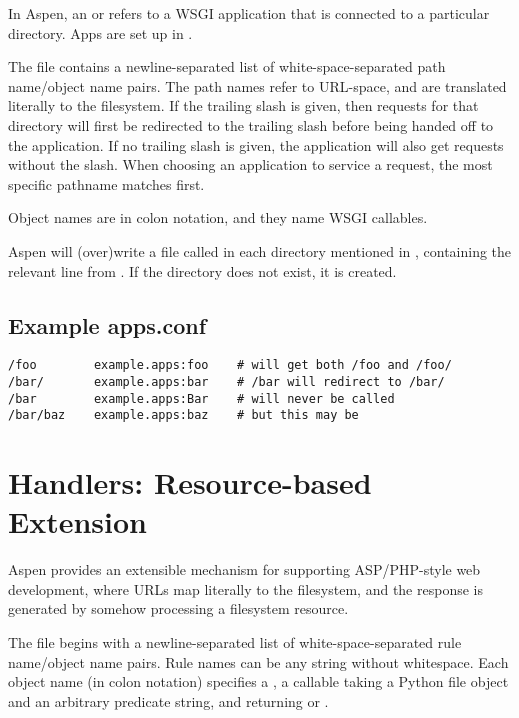 In Aspen, an  or  refers to a WSGI application that is
connected to a particular directory. Apps are set up in .

The  file contains a newline-separated list of
white-space-separated path name/object name pairs. The path names refer to
URL-space, and are translated literally to the filesystem. If the trailing slash
is given, then requests for that directory will first be redirected to the
trailing slash before being handed off to the application. If no trailing slash
is given, the application will also get requests without the slash. When
choosing an application to service a request, the most specific pathname matches
first.

Object names are in colon notation, and they name WSGI callables.

Aspen will (over)write a file called  in each directory
mentioned in , containing the relevant line from
. If the directory does not exist, it is created.


\subsection{Example apps.conf \label{apps.conf}}

\begin{verbatim}
/foo        example.apps:foo    # will get both /foo and /foo/
/bar/       example.apps:bar    # /bar will redirect to /bar/
/bar        example.apps:Bar    # will never be called
/bar/baz    example.apps:baz    # but this may be
\end{verbatim}


\section{Handlers: Resource-based Extension \label{handlers}}

Aspen provides an extensible mechanism for supporting ASP/PHP-style web
development, where URLs map literally to the filesystem, and the response is
generated by somehow processing a filesystem resource.

The  file begins with a newline-separated list of
white-space-separated rule name/object name pairs. Rule names can be any string
without whitespace. Each object name (in colon notation) specifies a ,
a callable taking a Python file object and an arbitrary predicate string, and
returning  or .

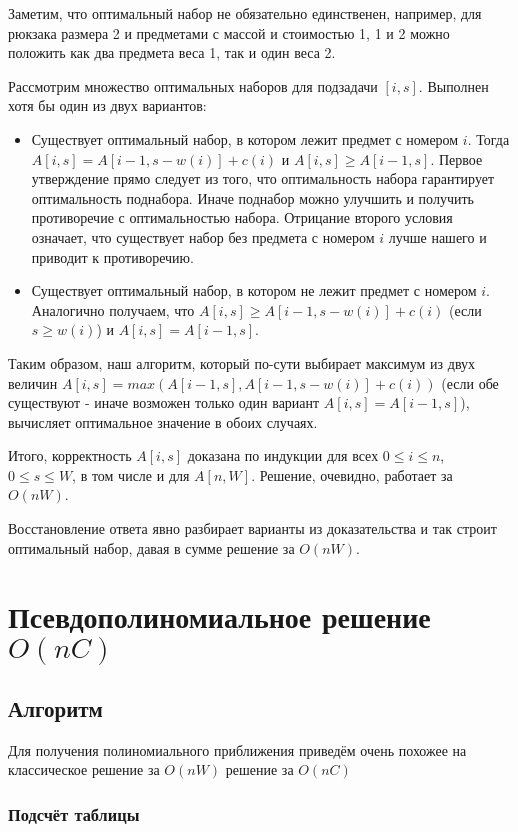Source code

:\documentclass{article}
\begin{document}
	Заметим, что оптимальный набор не обязательно единственен, например, для рюкзака размера 2 и предметами с массой и стоимостью 1, 1 и 2 можно положить как два предмета веса 1, так и один веса 2. 
	
	Рассмотрим множество оптимальных наборов для подзадачи $[i, s]$. Выполнен хотя бы один из двух вариантов:
	
	\begin{itemize}
		\item Существует оптимальный набор, в котором лежит предмет с номером $i$. Тогда $A[i, s] = A[i - 1, s - w(i)] + c(i)$ и $A[i, s] \geq A[i - 1, s]$. Первое утверждение прямо следует из того, что оптимальность набора гарантирует оптимальность поднабора. Иначе поднабор можно улучшить и получить противоречие с оптимальностью набора. Отрицание второго условия означает, что существует набор без предмета с номером $i$ лучше нашего и приводит к противоречию.
		\item Существует оптимальный набор, в котором не лежит предмет с номером $i$. Аналогично получаем, что $A[i, s] \geq A[i - 1, s - w(i)] + c(i)$ (если $s \geq w(i)$) и $A[i, s] = A[i - 1, s]$.
	\end{itemize}
	
	Таким образом, наш алгоритм, который по-сути выбирает максимум из двух величин $A[i, s] = max(A[i - 1, s], A[i - 1, s - w(i)] + c(i))$ (если обе существуют - иначе возможен только один вариант $A[i, s] = A[i - 1, s]$), вычисляет оптимальное значение в обоих случаях. 
	
	Итого, корректность $A[i, s]$ доказана по индукции для всех $ 0 \leq i \leq n$, $0 \leq s \leq W$, в том числе и для $A[n, W]$. Решение, очевидно, работает за $O(nW)$.
	
	Восстановление ответа явно разбирает варианты из доказательства и так строит оптимальный набор, давая в сумме решение за $O(nW)$.


\section{Псевдополиномиальное решение $O(nC)$}
	\subsection{Алгоритм}
	
	Для получения полиномиального приближения приведём очень похожее на классическое решение за $O(nW)$ решение за $O(nC)$
	
	\subsubsection{Подсчёт таблицы}
		
\end{document}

**Aim of the exercise:** "names" is the string to look for; please copy every line of the records above where it appears.

**Result below:**
white-space-separated path name/object name pairs. The path names refer to
Object names are in colon notation, and they name WSGI callables.
white-space-separated rule name/object name pairs. Rule names can be any string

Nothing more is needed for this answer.